== INFORMATION GIVEN

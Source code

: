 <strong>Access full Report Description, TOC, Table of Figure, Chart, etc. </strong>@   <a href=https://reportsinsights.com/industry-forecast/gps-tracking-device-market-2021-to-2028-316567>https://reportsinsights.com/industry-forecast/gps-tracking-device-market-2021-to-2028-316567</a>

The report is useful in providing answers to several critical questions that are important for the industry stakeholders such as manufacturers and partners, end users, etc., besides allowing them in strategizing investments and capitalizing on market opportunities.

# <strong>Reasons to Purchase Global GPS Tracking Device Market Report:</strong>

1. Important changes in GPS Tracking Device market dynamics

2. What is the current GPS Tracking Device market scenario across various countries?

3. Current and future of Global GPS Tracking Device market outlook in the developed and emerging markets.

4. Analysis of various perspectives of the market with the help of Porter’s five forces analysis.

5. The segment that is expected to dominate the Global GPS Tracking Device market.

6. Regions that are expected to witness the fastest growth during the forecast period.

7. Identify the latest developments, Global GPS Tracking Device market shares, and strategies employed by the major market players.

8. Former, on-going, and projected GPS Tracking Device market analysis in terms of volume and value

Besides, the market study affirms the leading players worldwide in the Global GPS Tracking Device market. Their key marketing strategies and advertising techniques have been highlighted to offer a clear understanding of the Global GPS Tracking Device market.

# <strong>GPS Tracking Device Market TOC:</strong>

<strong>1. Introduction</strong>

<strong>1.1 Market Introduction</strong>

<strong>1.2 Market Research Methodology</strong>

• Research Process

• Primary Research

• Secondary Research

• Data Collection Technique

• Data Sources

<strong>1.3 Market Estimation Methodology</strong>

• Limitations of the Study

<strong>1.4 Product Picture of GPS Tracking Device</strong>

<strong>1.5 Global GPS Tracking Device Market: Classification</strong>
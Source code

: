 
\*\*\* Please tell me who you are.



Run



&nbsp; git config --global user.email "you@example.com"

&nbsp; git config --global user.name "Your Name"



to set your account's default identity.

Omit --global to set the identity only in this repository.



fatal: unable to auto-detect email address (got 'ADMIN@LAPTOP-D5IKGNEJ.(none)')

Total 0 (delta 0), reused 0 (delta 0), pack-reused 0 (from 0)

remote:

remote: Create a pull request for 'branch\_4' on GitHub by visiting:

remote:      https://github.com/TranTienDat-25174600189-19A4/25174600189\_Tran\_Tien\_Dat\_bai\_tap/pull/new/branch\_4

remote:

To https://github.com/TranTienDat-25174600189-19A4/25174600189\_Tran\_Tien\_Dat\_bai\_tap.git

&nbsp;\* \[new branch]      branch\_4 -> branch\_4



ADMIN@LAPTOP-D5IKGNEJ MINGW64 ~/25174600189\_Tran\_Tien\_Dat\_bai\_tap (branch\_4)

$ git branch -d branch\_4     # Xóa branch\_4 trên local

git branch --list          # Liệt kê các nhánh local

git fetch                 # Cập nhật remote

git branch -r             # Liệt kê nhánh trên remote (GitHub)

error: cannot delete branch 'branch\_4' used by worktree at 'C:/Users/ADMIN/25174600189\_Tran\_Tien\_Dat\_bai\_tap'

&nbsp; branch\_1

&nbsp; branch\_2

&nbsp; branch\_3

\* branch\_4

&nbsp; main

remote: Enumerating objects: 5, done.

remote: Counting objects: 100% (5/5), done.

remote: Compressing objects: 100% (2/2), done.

====

-- WHAT THE EXERCISE ASKS --
Repeat all of the entries above exactly.

-- FINISHED TASK --
Source code

: <strong>Access full Report Description, TOC, Table of Figure, Chart, etc. </strong>@   <a href=https://reportsinsights.com/industry-forecast/gps-tracking-device-market-2021-to-2028-316567>https://reportsinsights.com/industry-forecast/gps-tracking-device-market-2021-to-2028-316567</a>

The report is useful in providing answers to several critical questions that are important for the industry stakeholders such as manufacturers and partners, end users, etc., besides allowing them in strategizing investments and capitalizing on market opportunities.

# <strong>Reasons to Purchase Global GPS Tracking Device Market Report:</strong>

1. Important changes in GPS Tracking Device market dynamics

2. What is the current GPS Tracking Device market scenario across various countries?

3. Current and future of Global GPS Tracking Device market outlook in the developed and emerging markets.

4. Analysis of various perspectives of the market with the help of Porter’s five forces analysis.

5. The segment that is expected to dominate the Global GPS Tracking Device market.

6. Regions that are expected to witness the fastest growth during the forecast period.

7. Identify the latest developments, Global GPS Tracking Device market shares, and strategies employed by the major market players.

8. Former, on-going, and projected GPS Tracking Device market analysis in terms of volume and value

Besides, the market study affirms the leading players worldwide in the Global GPS Tracking Device market. Their key marketing strategies and advertising techniques have been highlighted to offer a clear understanding of the Global GPS Tracking Device market.

# <strong>GPS Tracking Device Market TOC:</strong>

<strong>1. Introduction</strong>

<strong>1.1 Market Introduction</strong>

<strong>1.2 Market Research Methodology</strong>

• Research Process

• Primary Research

• Secondary Research

• Data Collection Technique

• Data Sources

<strong>1.3 Market Estimation Methodology</strong>

• Limitations of the Study

<strong>1.4 Product Picture of GPS Tracking Device</strong>

<strong>1.5 Global GPS Tracking Device Market: Classification</strong>
Source code

: 
\*\*\* Please tell me who you are.



Run



&nbsp; git config --global user.email "you@example.com"

&nbsp; git config --global user.name "Your Name"



to set your account's default identity.

Omit --global to set the identity only in this repository.



fatal: unable to auto-detect email address (got 'ADMIN@LAPTOP-D5IKGNEJ.(none)')

Total 0 (delta 0), reused 0 (delta 0), pack-reused 0 (from 0)

remote:

remote: Create a pull request for 'branch\_4' on GitHub by visiting:

remote:      https://github.com/TranTienDat-25174600189-19A4/25174600189\_Tran\_Tien\_Dat\_bai\_tap/pull/new/branch\_4

remote:

To https://github.com/TranTienDat-25174600189-19A4/25174600189\_Tran\_Tien\_Dat\_bai\_tap.git

&nbsp;\* \[new branch]      branch\_4 -> branch\_4



ADMIN@LAPTOP-D5IKGNEJ MINGW64 ~/25174600189\_Tran\_Tien\_Dat\_bai\_tap (branch\_4)

$ git branch -d branch\_4     # Xóa branch\_4 trên local

git branch --list          # Liệt kê các nhánh local

git fetch                 # Cập nhật remote

git branch -r             # Liệt kê nhánh trên remote (GitHub)

error: cannot delete branch 'branch\_4' used by worktree at 'C:/Users/ADMIN/25174600189\_Tran\_Tien\_Dat\_bai\_tap'

&nbsp; branch\_1

&nbsp; branch\_2

&nbsp; branch\_3

\* branch\_4

&nbsp; main

remote: Enumerating objects: 5, done.

remote: Counting objects: 100% (5/5), done.

remote: Compressing objects: 100% (2/2), done.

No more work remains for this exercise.